(Given data)
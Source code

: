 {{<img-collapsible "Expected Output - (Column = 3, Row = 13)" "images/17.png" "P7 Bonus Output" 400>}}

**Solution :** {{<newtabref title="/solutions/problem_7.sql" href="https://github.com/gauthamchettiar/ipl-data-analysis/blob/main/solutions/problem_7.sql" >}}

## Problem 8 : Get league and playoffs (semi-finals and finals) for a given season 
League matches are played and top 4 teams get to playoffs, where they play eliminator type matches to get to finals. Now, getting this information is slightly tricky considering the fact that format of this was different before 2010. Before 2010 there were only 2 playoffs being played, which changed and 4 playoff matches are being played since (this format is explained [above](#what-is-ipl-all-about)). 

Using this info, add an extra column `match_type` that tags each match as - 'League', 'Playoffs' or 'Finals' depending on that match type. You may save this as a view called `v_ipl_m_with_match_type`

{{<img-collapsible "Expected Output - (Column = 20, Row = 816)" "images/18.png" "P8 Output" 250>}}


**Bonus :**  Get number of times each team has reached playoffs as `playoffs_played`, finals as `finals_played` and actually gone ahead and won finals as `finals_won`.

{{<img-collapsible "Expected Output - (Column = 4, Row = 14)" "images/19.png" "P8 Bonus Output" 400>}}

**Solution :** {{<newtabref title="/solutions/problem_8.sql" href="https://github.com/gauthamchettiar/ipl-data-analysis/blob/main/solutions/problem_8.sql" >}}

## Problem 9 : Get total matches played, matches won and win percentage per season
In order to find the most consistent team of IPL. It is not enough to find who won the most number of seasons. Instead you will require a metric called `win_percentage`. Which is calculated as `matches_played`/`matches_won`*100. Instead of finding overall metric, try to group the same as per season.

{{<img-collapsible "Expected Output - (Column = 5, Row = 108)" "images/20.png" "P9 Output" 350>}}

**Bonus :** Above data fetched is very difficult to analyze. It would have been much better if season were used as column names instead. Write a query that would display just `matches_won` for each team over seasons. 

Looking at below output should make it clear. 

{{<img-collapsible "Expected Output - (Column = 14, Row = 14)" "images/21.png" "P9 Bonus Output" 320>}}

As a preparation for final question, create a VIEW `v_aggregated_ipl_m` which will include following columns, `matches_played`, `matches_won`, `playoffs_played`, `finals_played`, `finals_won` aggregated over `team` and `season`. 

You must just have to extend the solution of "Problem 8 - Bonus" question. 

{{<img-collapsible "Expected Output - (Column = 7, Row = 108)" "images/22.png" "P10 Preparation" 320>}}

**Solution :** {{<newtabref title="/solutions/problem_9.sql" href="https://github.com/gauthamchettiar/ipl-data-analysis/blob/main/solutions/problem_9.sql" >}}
(End Given data)
### What to produce
Print only what lies in the material above starting at the line with "team over seasons." and ending at the line with "Looking at below", every line exactly as given.

### Response for this exercise
**Bonus :** Above data fetched is very difficult to analyze. It would have been much better if season were used as column names instead. Write a query that would display just `matches_won` for each team over seasons. 

Looking at below output should make it clear. 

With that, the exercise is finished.